== Segment start ==

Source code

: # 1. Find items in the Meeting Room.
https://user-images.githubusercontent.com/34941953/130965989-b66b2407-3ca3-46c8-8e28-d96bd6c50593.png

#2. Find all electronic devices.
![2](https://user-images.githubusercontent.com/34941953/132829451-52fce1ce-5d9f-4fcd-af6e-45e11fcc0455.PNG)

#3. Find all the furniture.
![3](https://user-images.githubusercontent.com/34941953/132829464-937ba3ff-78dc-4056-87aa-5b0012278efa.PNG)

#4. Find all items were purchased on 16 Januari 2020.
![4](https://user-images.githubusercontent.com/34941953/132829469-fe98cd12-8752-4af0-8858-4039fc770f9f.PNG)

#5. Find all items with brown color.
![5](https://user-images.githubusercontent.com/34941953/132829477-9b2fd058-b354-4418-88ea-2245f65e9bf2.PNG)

== Segment end ==

_PROBLEM_:
Show, from the listing above, every line holding the word "Find".

_REPLY TO THE TASK_:
: # 1. Find items in the Meeting Room.
#2. Find all electronic devices.
#3. Find all the furniture.
#4. Find all items were purchased on 16 Januari 2020.
#5. Find all items with brown color.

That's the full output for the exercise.